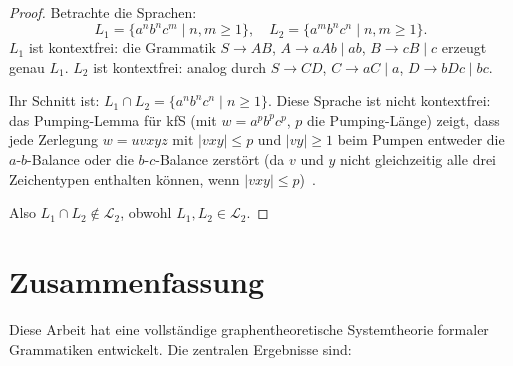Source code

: ﻿\documentclass[a4paper,12pt]{article}
\theoremstyle{definition}
\begin{document}
\begin{proof}
Betrachte die Sprachen:
\[
L_1 = \{a^n b^n c^m \mid n, m \geq 1\}, \quad
L_2 = \{a^m b^n c^n \mid n, m \geq 1\}.
\]
$L_1$ ist kontextfrei: die Grammatik $S \to AB$, $A \to aAb \mid ab$,
$B \to cB \mid c$ erzeugt genau $L_1$.
$L_2$ ist kontextfrei: analog durch $S \to CD$, $C \to aC \mid a$,
$D \to bDc \mid bc$.

Ihr Schnitt ist:
$L_1 \cap L_2 = \{a^n b^n c^n \mid n \geq 1\}$.
Diese Sprache ist nicht kontextfrei: das Pumping-Lemma f\"ur kfS
(mit $w = a^p b^p c^p$, $p$ die Pumping-L\"ange) zeigt,
dass jede Zerlegung $w = uvxyz$ mit $|vxy| \leq p$ und $|vy| \geq 1$
beim Pumpen entweder die $a$-$b$-Balance oder die $b$-$c$-Balance zerst\"ort
(da $v$ und $y$ nicht gleichzeitig alle drei Zeichentypen enthalten k\"onnen,
wenn $|vxy| \leq p$)~\cite{sipser2013}.

Also $L_1 \cap L_2 \notin \mathcal{L}_2$, obwohl $L_1, L_2 \in \mathcal{L}_2$.
\end{proof}

\section{Zusammenfassung}

Diese Arbeit hat eine vollst\"andige graphentheoretische Systemtheorie formaler
Grammatiken entwickelt. Die zentralen Ergebnisse sind:
\end{document}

------

# [What the task asks]
Please repeat the entries exactly. Do not include the pictures.

# [Solved problem]
Source code

: ﻿\documentclass[a4paper,12pt]{article}
\theoremstyle{definition}
\begin{document}
\begin{proof}
Betrachte die Sprachen:
\[
L_1 = \{a^n b^n c^m \mid n, m \geq 1\}, \quad
L_2 = \{a^m b^n c^n \mid n, m \geq 1\}.
\]
$L_1$ ist kontextfrei: die Grammatik $S \to AB$, $A \to aAb \mid ab$,
$B \to cB \mid c$ erzeugt genau $L_1$.
$L_2$ ist kontextfrei: analog durch $S \to CD$, $C \to aC \mid a$,
$D \to bDc \mid bc$.

Ihr Schnitt ist:
$L_1 \cap L_2 = \{a^n b^n c^n \mid n \geq 1\}$.
Diese Sprache ist nicht kontextfrei: das Pumping-Lemma f\"ur kfS
(mit $w = a^p b^p c^p$, $p$ die Pumping-L\"ange) zeigt,
dass jede Zerlegung $w = uvxyz$ mit $|vxy| \leq p$ und $|vy| \geq 1$
beim Pumpen entweder die $a$-$b$-Balance oder die $b$-$c$-Balance zerst\"ort
(da $v$ und $y$ nicht gleichzeitig alle drei Zeichentypen enthalten k\"onnen,
wenn $|vxy| \leq p$)~\cite{sipser2013}.

Also $L_1 \cap L_2 \notin \mathcal{L}_2$, obwohl $L_1, L_2 \in \mathcal{L}_2$.
\end{proof}

\section{Zusammenfassung}

Diese Arbeit hat eine vollst\"andige graphentheoretische Systemtheorie formaler
Grammatiken entwickelt. Die zentralen Ergebnisse sind:
\end{document}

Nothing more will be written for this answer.